London is blessed with a number of really first-rate shops selling antique maps. Some have already been featured here on the blog – others most certainly will be in posts to come. To visit any one of them is in some ways an even better experience than visiting one of the world’s great map libraries: many of the maps are manifestly of museum quality; there is no limit on how many maps you can ask to see and to handle, and there is expert guidance and a fund of professional knowledge on hand to be tapped into. Best of all, you can actually buy them.
I made my way to the most recently established of these superlative map-shops just yesterday – Daniel Crouch Rare Books in Bury Street. Just have a look at the crouchrarebooks.com website to get the flavour. I’ve been dealing in maps for over forty years. I’m not easily impressed, but this is a seriously impressive shop. The shelves lined with impossibly and improbably beautiful atlases. Two of the ‘great’ maps of London hanging on the walls. A gorgeous Richard Bennett map of London on an eighteenth-century fan. Several maps I knew of but had never, ever, seen before. And not just maps and atlases, but other articles of delight – not just one, but two original waywisers – the pedometers used for measuring the roads by early mapmakers.
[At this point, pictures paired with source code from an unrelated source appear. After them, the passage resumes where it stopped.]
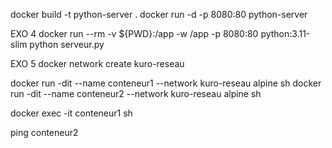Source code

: docker build -t python-server .
docker run -d -p 8080:80 python-server

EXO 4
docker run --rm -v ${PWD}:/app -w /app -p 8080:80 python:3.11-slim python serveur.py

EXO 5
docker network create kuro-reseau

docker run -dit --name conteneur1 --network kuro-reseau alpine sh
docker run -dit --name conteneur2 --network kuro-reseau alpine sh

docker exec -it conteneur1 sh

ping conteneur2

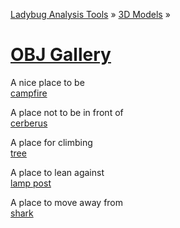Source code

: ﻿[Ladybug Analysis Tools]( http://ladybug-analysis-tools.github.io/ )  »  [3D Models]( http://ladybug-analysis-tools.github.io/3d-models/ )  » 

<!-- 
[Viewers]( http://ladybug-analysis-tools.github.io/3d-models/viewers/ )  » 
-->


[OBJ Gallery]( index.html )
===


A nice place to be  
[campfire]( #https://mrdoob.github.io/three.js/examples/models/campfire/campfire.mtl#cx=7#cy=7#cz=7)  


A place not to be in front of  
[cerberus]( #https://mrdoob.github.io/three.js/examples/models/obj/cerberus/Cerberus.obj#cx=1#cy=0#cz=-2 )  

A place for climbing  
[tree]( #https://mrdoob.github.io/three.js/examples/models/obj/tree.obj#cx=1#cy=0#cz=1 )  

A place to lean against  
[lamp post]( #https://cdn.rawgit.com/tparisi/WebGLBook/master/models/LampPost/LampPost.obj#cx=-19#cy=4#cz=21#tx=3#ty=8 )

A place to move away from  
[shark]( #https://cdn.rawgit.com/josdirksen/threejs-cookbook/master/assets/models/shark/Shark.mtl#cx=-4#cy=-2#cz=13#tz=2 )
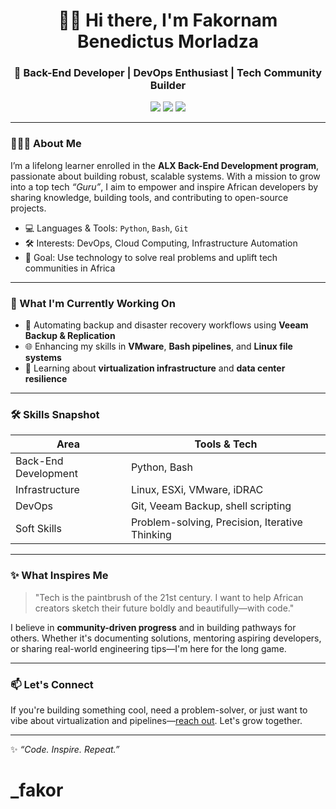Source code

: <h1 align="center">👋🏽 Hi there, I'm Fakornam Benedictus Morladza</h1>
<h3 align="center">🚀 Back-End Developer | DevOps Enthusiast | Tech Community Builder</h3>

<p align="center">
  <a href="mailto:morladzafakornam@gmail.com"><img src="https://img.shields.io/badge/Email-D14836?style=flat&logo=gmail&logoColor=white"/></a>
  <a href="https://linkedin.com/in/fakornam-morladza-37b683215"><img src="https://img.shields.io/badge/LinkedIn-blue?style=flat&logo=linkedin&logoColor=white"/></a>
  <a href="https://twitter.com/_morladza"><img src="https://img.shields.io/badge/Twitter-1DA1F2?style=flat&logo=twitter&logoColor=white"/></a>
</p>

---

### 👨🏽‍💻 About Me

I’m a lifelong learner enrolled in the **ALX Back-End Development program**, passionate about building robust, scalable systems. With a mission to grow into a top tech *“Guru”*, I aim to empower and inspire African developers by sharing knowledge, building tools, and contributing to open-source projects.

- 💻 Languages & Tools: `Python`, `Bash`, `Git`
- 🛠️ Interests: DevOps, Cloud Computing, Infrastructure Automation
- 🎯 Goal: Use technology to solve real problems and uplift tech communities in Africa

---

### 💼 What I'm Currently Working On

- 🔄 Automating backup and disaster recovery workflows using **Veeam Backup & Replication**
- 🌐 Enhancing my skills in **VMware**, **Bash pipelines**, and **Linux file systems**
- 🧠 Learning about **virtualization infrastructure** and **data center resilience**

---

### 🛠️ Skills Snapshot

| Area | Tools & Tech |
|------|--------------|
| Back-End Development | Python, Bash|
| Infrastructure | Linux, ESXi, VMware, iDRAC |
| DevOps | Git, Veeam Backup, shell scripting |
| Soft Skills | Problem-solving, Precision, Iterative Thinking |

---

### ✨ What Inspires Me

> "Tech is the paintbrush of the 21st century. I want to help African creators sketch their future boldly and beautifully—with code."

I believe in **community-driven progress** and in building pathways for others. Whether it's documenting solutions, mentoring aspiring developers, or sharing real-world engineering tips—I'm here for the long game.

---

### 📫 Let's Connect

If you're building something cool, need a problem-solver, or just want to vibe about virtualization and pipelines—[reach out](mailto:morladzafakornam@gmail.com). Let's grow together.

---

✨ _“Code. Inspire. Repeat.”_

# _fakor
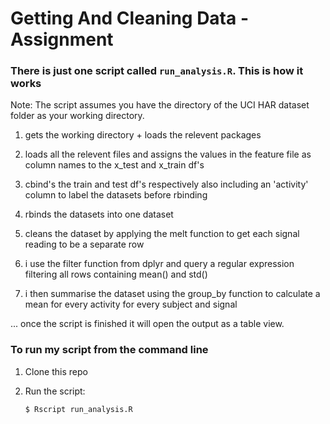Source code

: # Getting And Cleaning Data - Assignment

### There is just one script called `run_analysis.R`. This is how it works

Note: The script assumes you have the directory of the UCI HAR dataset folder as your working directory.

1) gets the working directory + loads the relevent packages

2) loads all the relevent files and assigns the values in the feature file as column names to the x_test and x_train df's

3) cbind's the train and test df's respectively also including an 'activity' column to label the datasets before rbinding

4) rbinds the datasets into one dataset

5) cleans the dataset by applying the melt function to get each signal reading to be a separate row

6) i use the filter function from dplyr and query a regular expression filtering all rows containing mean() and std()

7) i then summarise the dataset using the group_by function to calculate a mean for every activity for every subject and signal


... once the script is finished it will open the output as a table view.

### To run my script from the command line

1. Clone this repo
2. Run the script:

       $ Rscript run_analysis.R


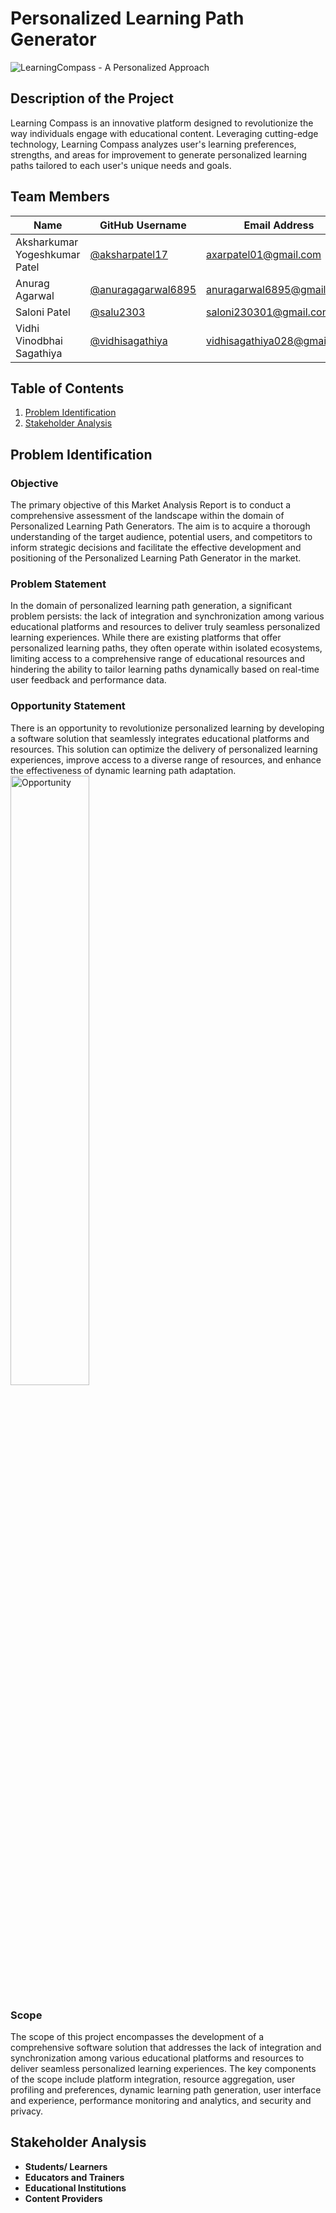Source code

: # Personalized Learning Path Generator

![LearningCompass - A Personalized Approach](https://github.com/vidhisagathiya/LearningCompass-Soen6841_Group14/blob/main/LearningCompass.png)

## Description of the Project

Learning Compass is an innovative platform designed to revolutionize the way individuals engage with educational content. Leveraging cutting-edge technology, Learning Compass analyzes user's learning preferences, strengths, and areas for improvement to generate personalized learning paths tailored to each user's unique needs and goals.

## Team Members

| Name                        | GitHub Username             | Email Address               
|-----------------------------|-----------------------------|-----------------------------|
| Aksharkumar Yogeshkumar Patel | [@aksharpatel17][1]        | axarpatel01@gmail.com       | 
| Anurag Agarwal               | [@anuragagarwal6895][2]     | anuragarwal6895@gmail.com   |
| Saloni Patel        | [@salu2303][3]             | saloni230301@gmail.com         |
| Vidhi Vinodbhai Sagathiya   | [@vidhisagathiya][4]        | vidhisagathiya028@gmail.com |                     

[1]: https://github.com/aksharpatel17
[2]: https://github.com/anuragagarwal6895
[3]: https://github.com/salu2303
[4]: https://github.com/vidhisagathiya

## Table of Contents
1. [Problem Identification](#problem-identification)
2. [Stakeholder Analysis](#stakeholder-analysis)

## Problem Identification
### Objective
The primary objective of this Market Analysis Report is to conduct a comprehensive assessment of the landscape within the domain of Personalized Learning Path Generators. The aim is to acquire a thorough understanding of the target audience, potential users, and competitors to inform strategic decisions and facilitate the effective development and positioning of the Personalized Learning Path Generator in the market.

### Problem Statement
In the domain of personalized learning path generation, a significant problem persists: the lack of integration and synchronization among various educational platforms and resources to deliver truly seamless personalized learning experiences. While there are existing platforms that offer personalized learning paths, they often operate within isolated ecosystems, limiting access to a comprehensive range of educational resources and hindering the ability to tailor learning paths dynamically based on real-time user feedback and performance data.

### Opportunity Statement
There is an opportunity to revolutionize personalized learning by developing a software solution that seamlessly integrates educational platforms and resources. This solution can optimize the delivery of personalized learning experiences, improve access to a diverse range of resources, and enhance the effectiveness of dynamic learning path adaptation.
<img src="https://github.com/vidhisagathiya/LearningCompass-Soen6841_Group14/blob/main/Opportunity.png" alt="Opportunity" width="50%">
### Scope
The scope of this project encompasses the development of a comprehensive software solution that addresses the lack of integration and synchronization among various educational platforms and resources to deliver seamless personalized learning experiences. The key components of the scope include platform integration, resource aggregation, user profiling and preferences, dynamic learning path generation, user interface and experience, performance monitoring and analytics, and security and privacy.

## Stakeholder Analysis
- **Students/ Learners**
- **Educators and Trainers**
- **Educational Institutions**
- **Content Providers**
So many things to covet, and covet I do, but what I am really here for is to have a look at something very special – a theodolite which we believe once belonged to that great eighteenth-century mapmaker, Thomas Jefferys – the man primarily responsible for the surveying and re-mapping of large swathes of England in the 1760s. Some years ago, I wrote the Oxford Dictionary of National Biography article on Jefferys and then followed that up with a longer and more detailed essay published in the now defunct journal Mapforum. You can now read that, if you have a mind to, on a new parallel blog I’ve created as a home for my occasional formal essays and lectures – many of them previously unpublished or only published in not readily accessible journals. There is a link under “Essays” at the top of the page.
Knowing my long-established interest in Jefferys, Daniel kindly invited me to have a look at the theodolite before it travels to its new home. In a shop full of covetable things, how covetable is this? Just as well it’s already sold.
Lacking its original tripod, but still a beautiful example of an eighteenth-century precision instrument. Made by the London instrument-maker John Bennett of Soho (1708-1770) and featuring what was still quite a new development, the sighting telescope at the top, an innovation which transformed the utility of the theodolite and hence transformed the accuracy of mapmaking. The first sighting telescope theodolite had been made in London while Bennett was still an apprentice.
It is an object which would not be out of place in Moira Goff’s current Georgians Revealed exhibition at the British Library (something not to be missed). An object fully worthy of a place there – quite extraordinary what treasures turn up in the London map trade.